Search the entries below for the word "align" and copy each line that has it.

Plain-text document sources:
═══
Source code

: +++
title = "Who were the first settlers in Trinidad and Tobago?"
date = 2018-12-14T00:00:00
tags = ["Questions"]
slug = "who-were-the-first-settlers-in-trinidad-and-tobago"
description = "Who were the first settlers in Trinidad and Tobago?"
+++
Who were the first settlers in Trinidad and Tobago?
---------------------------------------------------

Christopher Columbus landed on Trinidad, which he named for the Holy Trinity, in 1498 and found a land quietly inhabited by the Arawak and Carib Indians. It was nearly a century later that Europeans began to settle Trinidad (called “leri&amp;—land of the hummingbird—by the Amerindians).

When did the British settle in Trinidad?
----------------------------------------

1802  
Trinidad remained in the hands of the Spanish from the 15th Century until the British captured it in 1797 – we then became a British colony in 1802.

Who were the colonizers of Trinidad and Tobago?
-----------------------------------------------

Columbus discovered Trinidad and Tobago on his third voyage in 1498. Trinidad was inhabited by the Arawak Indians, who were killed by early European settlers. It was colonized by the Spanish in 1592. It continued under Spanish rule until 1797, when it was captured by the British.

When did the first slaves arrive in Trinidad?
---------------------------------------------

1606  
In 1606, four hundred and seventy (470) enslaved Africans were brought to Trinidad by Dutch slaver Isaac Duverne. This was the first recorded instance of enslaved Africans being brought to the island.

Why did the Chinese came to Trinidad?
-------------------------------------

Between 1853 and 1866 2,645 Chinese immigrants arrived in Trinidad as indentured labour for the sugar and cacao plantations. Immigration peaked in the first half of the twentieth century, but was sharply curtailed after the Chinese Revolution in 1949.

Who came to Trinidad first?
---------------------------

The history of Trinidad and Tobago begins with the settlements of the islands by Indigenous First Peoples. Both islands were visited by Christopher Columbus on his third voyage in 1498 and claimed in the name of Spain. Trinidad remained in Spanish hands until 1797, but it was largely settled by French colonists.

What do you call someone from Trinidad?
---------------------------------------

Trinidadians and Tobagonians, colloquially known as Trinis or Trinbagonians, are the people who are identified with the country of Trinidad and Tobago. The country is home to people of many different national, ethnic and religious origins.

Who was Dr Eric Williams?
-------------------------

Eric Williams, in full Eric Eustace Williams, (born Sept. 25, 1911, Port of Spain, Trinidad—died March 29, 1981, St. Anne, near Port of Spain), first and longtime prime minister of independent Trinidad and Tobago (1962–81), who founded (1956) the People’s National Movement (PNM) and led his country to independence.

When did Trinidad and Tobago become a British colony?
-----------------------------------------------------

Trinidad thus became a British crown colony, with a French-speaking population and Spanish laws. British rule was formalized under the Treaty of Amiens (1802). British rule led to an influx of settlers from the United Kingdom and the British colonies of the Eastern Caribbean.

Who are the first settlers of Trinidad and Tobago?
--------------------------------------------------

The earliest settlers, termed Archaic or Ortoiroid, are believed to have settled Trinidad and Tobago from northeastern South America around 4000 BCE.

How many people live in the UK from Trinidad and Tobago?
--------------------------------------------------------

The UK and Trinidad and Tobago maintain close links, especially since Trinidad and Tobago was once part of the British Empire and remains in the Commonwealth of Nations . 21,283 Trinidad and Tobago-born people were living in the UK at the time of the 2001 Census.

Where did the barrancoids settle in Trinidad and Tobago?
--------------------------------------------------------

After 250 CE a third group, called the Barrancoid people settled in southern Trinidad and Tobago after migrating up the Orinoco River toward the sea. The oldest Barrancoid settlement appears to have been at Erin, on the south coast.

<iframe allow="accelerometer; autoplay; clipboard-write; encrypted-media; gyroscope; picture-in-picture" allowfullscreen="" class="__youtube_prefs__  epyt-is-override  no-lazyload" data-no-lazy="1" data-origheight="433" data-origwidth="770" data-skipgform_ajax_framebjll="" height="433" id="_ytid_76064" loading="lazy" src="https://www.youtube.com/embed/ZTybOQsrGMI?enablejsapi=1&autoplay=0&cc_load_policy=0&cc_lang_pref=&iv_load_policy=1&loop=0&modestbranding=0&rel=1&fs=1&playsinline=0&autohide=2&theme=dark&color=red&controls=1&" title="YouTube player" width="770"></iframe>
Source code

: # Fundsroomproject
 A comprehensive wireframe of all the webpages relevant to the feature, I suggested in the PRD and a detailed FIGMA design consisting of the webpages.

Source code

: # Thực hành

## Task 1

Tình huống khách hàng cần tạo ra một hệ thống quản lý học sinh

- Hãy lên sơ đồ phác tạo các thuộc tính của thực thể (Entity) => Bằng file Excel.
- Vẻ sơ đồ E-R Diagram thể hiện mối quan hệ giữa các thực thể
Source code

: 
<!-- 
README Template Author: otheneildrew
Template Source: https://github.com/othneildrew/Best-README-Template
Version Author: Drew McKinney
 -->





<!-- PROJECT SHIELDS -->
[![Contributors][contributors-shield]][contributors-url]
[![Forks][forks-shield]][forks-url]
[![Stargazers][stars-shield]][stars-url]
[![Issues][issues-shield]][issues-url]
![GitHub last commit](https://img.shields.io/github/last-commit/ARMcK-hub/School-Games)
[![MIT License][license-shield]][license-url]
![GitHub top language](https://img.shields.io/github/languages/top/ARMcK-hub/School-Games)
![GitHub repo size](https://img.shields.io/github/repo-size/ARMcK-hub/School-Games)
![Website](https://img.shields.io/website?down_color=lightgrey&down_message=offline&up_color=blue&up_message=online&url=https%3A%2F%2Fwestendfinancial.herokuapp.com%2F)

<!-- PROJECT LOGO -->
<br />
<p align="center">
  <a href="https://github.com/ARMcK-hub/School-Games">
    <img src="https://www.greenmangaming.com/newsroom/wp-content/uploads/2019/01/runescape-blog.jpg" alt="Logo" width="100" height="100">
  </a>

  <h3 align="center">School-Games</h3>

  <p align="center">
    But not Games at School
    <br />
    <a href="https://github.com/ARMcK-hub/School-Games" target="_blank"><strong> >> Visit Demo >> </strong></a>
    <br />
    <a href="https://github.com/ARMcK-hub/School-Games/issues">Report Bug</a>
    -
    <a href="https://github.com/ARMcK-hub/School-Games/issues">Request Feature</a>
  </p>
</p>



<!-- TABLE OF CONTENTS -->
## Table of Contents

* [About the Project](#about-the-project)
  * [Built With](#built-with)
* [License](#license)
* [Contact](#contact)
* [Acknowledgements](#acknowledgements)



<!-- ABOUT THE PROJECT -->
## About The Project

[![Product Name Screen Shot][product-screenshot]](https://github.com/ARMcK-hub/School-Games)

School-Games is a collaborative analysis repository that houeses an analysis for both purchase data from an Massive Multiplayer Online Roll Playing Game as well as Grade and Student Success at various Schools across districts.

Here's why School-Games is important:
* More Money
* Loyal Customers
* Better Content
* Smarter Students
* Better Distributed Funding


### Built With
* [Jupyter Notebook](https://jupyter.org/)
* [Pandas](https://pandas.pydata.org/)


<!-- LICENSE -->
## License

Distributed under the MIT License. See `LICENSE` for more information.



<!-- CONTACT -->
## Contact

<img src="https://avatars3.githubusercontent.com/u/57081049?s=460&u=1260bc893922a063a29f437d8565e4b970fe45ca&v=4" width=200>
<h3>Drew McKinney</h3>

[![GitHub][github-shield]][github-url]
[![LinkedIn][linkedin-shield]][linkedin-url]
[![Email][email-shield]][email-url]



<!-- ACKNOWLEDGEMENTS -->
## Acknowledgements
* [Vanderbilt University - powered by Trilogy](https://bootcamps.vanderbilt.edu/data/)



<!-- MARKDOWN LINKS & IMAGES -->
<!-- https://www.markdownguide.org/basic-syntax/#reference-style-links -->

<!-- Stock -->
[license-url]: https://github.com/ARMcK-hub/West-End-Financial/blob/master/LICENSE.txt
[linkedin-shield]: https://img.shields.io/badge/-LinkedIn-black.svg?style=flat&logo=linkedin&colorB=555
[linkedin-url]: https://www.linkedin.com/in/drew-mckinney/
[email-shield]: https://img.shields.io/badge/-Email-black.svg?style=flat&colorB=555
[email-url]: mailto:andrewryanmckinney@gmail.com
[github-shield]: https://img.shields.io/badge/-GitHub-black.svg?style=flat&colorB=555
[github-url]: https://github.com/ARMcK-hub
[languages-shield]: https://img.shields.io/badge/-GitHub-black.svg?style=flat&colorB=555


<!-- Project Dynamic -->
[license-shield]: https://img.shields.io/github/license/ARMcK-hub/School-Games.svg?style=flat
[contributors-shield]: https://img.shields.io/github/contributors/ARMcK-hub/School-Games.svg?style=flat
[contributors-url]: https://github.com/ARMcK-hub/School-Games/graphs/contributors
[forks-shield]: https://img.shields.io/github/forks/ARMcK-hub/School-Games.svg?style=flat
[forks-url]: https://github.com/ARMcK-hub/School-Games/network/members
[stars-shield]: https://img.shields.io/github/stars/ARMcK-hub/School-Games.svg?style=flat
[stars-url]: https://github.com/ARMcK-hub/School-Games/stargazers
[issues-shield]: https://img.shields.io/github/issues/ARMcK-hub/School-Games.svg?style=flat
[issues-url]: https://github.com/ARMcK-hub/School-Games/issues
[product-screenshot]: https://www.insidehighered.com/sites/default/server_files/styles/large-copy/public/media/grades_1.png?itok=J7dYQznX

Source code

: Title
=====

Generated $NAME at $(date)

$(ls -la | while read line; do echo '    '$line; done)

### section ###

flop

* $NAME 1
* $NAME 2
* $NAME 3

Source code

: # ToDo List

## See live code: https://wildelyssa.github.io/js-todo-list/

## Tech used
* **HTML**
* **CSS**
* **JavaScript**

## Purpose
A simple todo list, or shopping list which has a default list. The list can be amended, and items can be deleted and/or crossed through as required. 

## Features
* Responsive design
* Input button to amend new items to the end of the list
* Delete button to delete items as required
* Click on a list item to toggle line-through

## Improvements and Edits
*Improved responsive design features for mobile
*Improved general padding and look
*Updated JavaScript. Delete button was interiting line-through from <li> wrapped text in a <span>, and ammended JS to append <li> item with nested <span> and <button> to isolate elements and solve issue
═══
* Response area *
<p align="center">
  <h3 align="center">School-Games</h3>
  <p align="center">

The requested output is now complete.